Sound: It is with great difficulty that bands leave their mark on niche styles of music. When genre conventions are bound tightly, only subtleties can really set you apart, and this is especially true of metal despite its lack of delicacy. Unfortunately Finland's Kalmah chose melodic death metal, a niche that has progressed very little in the past decade and "Seventh Swamphony" makes no claim to turn the genre on its head. It's their seventh album, their seventh in the same style and their seventh with a mostly stable lineup. We can't be sure that the previous six were all about swamps. They specialise in the glitzy Finnish variety of melodic death, thundering up and down the natural minor scale with constantly moving lead guitar and campy keyboard bringing up the rear.

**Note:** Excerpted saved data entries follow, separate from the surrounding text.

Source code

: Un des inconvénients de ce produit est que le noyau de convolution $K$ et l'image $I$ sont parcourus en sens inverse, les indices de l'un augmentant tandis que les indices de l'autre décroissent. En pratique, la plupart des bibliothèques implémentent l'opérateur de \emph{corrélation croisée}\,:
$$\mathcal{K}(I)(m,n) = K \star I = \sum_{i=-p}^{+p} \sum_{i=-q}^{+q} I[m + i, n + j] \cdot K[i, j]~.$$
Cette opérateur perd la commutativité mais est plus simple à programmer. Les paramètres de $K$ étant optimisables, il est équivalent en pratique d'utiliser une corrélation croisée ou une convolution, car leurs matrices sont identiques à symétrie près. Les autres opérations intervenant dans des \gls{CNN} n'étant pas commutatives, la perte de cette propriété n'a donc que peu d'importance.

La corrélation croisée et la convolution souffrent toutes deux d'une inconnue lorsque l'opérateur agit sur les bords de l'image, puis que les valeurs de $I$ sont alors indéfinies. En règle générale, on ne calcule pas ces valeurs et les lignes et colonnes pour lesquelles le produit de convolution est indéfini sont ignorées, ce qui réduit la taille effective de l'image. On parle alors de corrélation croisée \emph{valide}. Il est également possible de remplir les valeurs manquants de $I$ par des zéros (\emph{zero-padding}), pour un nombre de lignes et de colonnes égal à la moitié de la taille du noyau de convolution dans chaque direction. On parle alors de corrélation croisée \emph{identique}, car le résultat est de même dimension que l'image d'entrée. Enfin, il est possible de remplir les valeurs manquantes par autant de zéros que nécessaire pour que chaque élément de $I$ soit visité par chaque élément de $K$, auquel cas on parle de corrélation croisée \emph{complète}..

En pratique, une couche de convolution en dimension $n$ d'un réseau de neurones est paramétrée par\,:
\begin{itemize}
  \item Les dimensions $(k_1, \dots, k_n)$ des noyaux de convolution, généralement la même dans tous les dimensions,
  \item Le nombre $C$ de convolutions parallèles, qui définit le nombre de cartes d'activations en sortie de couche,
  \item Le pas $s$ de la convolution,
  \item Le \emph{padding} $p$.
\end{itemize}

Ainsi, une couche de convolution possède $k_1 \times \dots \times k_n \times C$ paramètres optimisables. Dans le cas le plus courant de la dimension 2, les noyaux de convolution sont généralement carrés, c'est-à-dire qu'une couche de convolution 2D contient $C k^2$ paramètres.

New man behind the keys Veli-Matti Kananen has brought some new presets with him as well, theatrically punctuating blastbeats with organ stabs and cheerfully sprinkling his fairy dust on seven-minute centrepiece "Hollo." The album sounds thick and heavy despite the guitar leads, which are incredibly fidgety and insist on being uber-melodic from start to finish. The sound is big because Kalmah have something going for them that 86 million* other "melodeath" bands don't: a mixing job from Jens Bogren. The experienced engineer, who produces many of Scandinavia's most famous metal exports, gets the best sound out of everybody and turns ordinary closer "The Trapper" into something vaguely enjoyable, while the high-octane "Pikemaster" wouldn't be the highlight it is without his contribution. Musically, next to nothing has changed for Kalmah since 2000's "Swamplord" but Bogren at least ensures that they're getting the most bang for their buck. *Figures accurate at time of writing. // 7

Lyrics: It would be disingenuous to attempt a proper lyrical analysis without any access to the words Pekka Kokko's bellow and shriek is not the easiest to understand but we can infer from the wordplay in the title that the band care far more about music than lyrics. // 6

Overall Impression: Not every band can change the world, and it doesn't look like this one particularly wants to. That in itself is no problem but music that relies on melody (rather than, say, a distinctive vocalist) has to stay fresh somehow. How memorable can a tune be if it's followed by another one 10 seconds later, and another after that, and six more before the end of the track? "Seventh Swamphony" is so oversaturated with melody on the same scale that it would be quite difficult to get through were it any longer. There's no reason to expect Kalmah to change, but perhaps they would do well to take up a more subtle approach to their craft because it's getting rather stale.